## Aim of the task
All of the data is to be printed exactly, though the images must be left off.

::::::::::

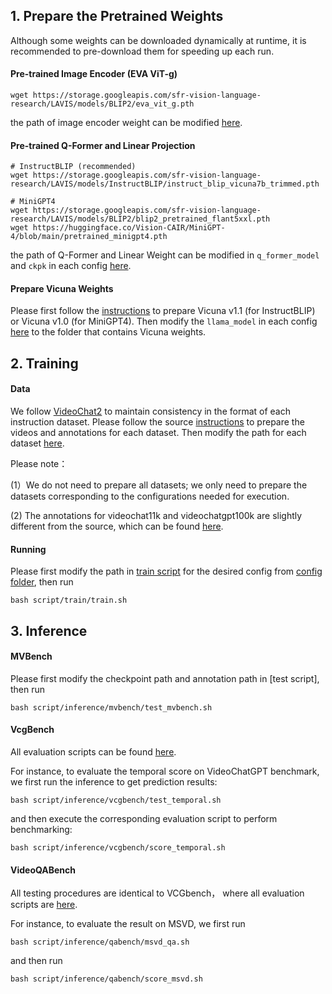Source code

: ## 1. Prepare the Pretrained Weights
Although some weights can be downloaded dynamically at runtime, it is recommended to pre-download them for speeding up each run.

#### Pre-trained Image Encoder (EVA ViT-g)
```
wget https://storage.googleapis.com/sfr-vision-language-research/LAVIS/models/BLIP2/eva_vit_g.pth
```
the path of image encoder weight can be modified [here](stllm/models/eva_vit.py#L433).

#### Pre-trained Q-Former and Linear Projection
```
# InstructBLIP (recommended)
wget https://storage.googleapis.com/sfr-vision-language-research/LAVIS/models/InstructBLIP/instruct_blip_vicuna7b_trimmed.pth
```
```
# MiniGPT4
wget https://storage.googleapis.com/sfr-vision-language-research/LAVIS/models/BLIP2/blip2_pretrained_flant5xxl.pth
wget https://huggingface.co/Vision-CAIR/MiniGPT-4/blob/main/pretrained_minigpt4.pth
```
the path of Q-Former and Linear Weight can be modified in ```q_former_model``` and ```ckpk``` in each config [here](config).

#### Prepare Vicuna Weights
Please first follow the [instructions](https://github.com/lm-sys/FastChat) to prepare Vicuna v1.1 (for InstructBLIP) or Vicuna v1.0 (for MiniGPT4). 
Then modify the ```llama_model``` in each config [here](config) to the folder that contains Vicuna weights.

## 2. Training 
#### Data
We follow [VideoChat2](https://github.com/OpenGVLab/Ask-Anything/tree/main/video_chat2) to maintain consistency in the format of each instruction dataset. 
Please follow the source [instructions](https://github.com/OpenGVLab/Ask-Anything/blob/main/video_chat2/DATA.md) to prepare the videos and annotations for each dataset.
Then modify the path for each dataset [here](stllm/datasets/datasets/instruction_data.py).

Please note：

(1）We do not need to prepare all datasets; we only need to prepare the datasets corresponding to the configurations needed for execution.

(2) The annotations for videochat11k and videochatgpt100k are slightly different from the source, which can be found [here](https://drive.google.com/file/d/1HIcT0WOmnHNU_xLtezKaHeUG8qa0_wQh/view).

#### Running
Please first modify the path in [train script](script/train/train.sh) for the desired config from [config folder](config), then run
```
bash script/train/train.sh
```

## 3. Inference
#### MVBench 
Please first modify the checkpoint path and annotation path in [test script], then run 
```
bash script/inference/mvbench/test_mvbench.sh
```

#### VcgBench 
All evaluation scripts can be found [here](script/inference/vcgbench).

For instance, to evaluate the temporal score on VideoChatGPT benchmark, we first run the inference to get prediction results: 
```
bash script/inference/vcgbench/test_temporal.sh
```
and then execute the corresponding evaluation script to perform benchmarking:
```
bash script/inference/vcgbench/score_temporal.sh
```

#### VideoQABench
All testing procedures are identical to VCGbench， where all evaluation scripts are [here](script/inference/qabench).

For instance, to evaluate the result on MSVD, we first run
```
bash script/inference/qabench/msvd_qa.sh
```
and then run
```
bash script/inference/qabench/score_msvd.sh
```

::::::::::

## Output of the exercise
Source code

: ## 1. Prepare the Pretrained Weights
Although some weights can be downloaded dynamically at runtime, it is recommended to pre-download them for speeding up each run.

#### Pre-trained Image Encoder (EVA ViT-g)
```
wget https://storage.googleapis.com/sfr-vision-language-research/LAVIS/models/BLIP2/eva_vit_g.pth
```
the path of image encoder weight can be modified [here](stllm/models/eva_vit.py#L433).

#### Pre-trained Q-Former and Linear Projection
```
# InstructBLIP (recommended)
wget https://storage.googleapis.com/sfr-vision-language-research/LAVIS/models/InstructBLIP/instruct_blip_vicuna7b_trimmed.pth
```
```
# MiniGPT4
wget https://storage.googleapis.com/sfr-vision-language-research/LAVIS/models/BLIP2/blip2_pretrained_flant5xxl.pth
wget https://huggingface.co/Vision-CAIR/MiniGPT-4/blob/main/pretrained_minigpt4.pth
```
the path of Q-Former and Linear Weight can be modified in ```q_former_model``` and ```ckpk``` in each config [here](config).

#### Prepare Vicuna Weights
Please first follow the [instructions](https://github.com/lm-sys/FastChat) to prepare Vicuna v1.1 (for InstructBLIP) or Vicuna v1.0 (for MiniGPT4). 
Then modify the ```llama_model``` in each config [here](config) to the folder that contains Vicuna weights.

## 2. Training 
#### Data
We follow [VideoChat2](https://github.com/OpenGVLab/Ask-Anything/tree/main/video_chat2) to maintain consistency in the format of each instruction dataset. 
Please follow the source [instructions](https://github.com/OpenGVLab/Ask-Anything/blob/main/video_chat2/DATA.md) to prepare the videos and annotations for each dataset.
Then modify the path for each dataset [here](stllm/datasets/datasets/instruction_data.py).

Please note：

(1）We do not need to prepare all datasets; we only need to prepare the datasets corresponding to the configurations needed for execution.

(2) The annotations for videochat11k and videochatgpt100k are slightly different from the source, which can be found [here](https://drive.google.com/file/d/1HIcT0WOmnHNU_xLtezKaHeUG8qa0_wQh/view).

#### Running
Please first modify the path in [train script](script/train/train.sh) for the desired config from [config folder](config), then run
```
bash script/train/train.sh
```

## 3. Inference
#### MVBench 
Please first modify the checkpoint path and annotation path in [test script], then run 
```
bash script/inference/mvbench/test_mvbench.sh
```

#### VcgBench 
All evaluation scripts can be found [here](script/inference/vcgbench).

For instance, to evaluate the temporal score on VideoChatGPT benchmark, we first run the inference to get prediction results: 
```
bash script/inference/vcgbench/test_temporal.sh
```
and then execute the corresponding evaluation script to perform benchmarking:
```
bash script/inference/vcgbench/score_temporal.sh
```

#### VideoQABench
All testing procedures are identical to VCGbench， where all evaluation scripts are [here](script/inference/qabench).

For instance, to evaluate the result on MSVD, we first run
```
bash script/inference/qabench/msvd_qa.sh
```
and then run
```
bash script/inference/qabench/score_msvd.sh
```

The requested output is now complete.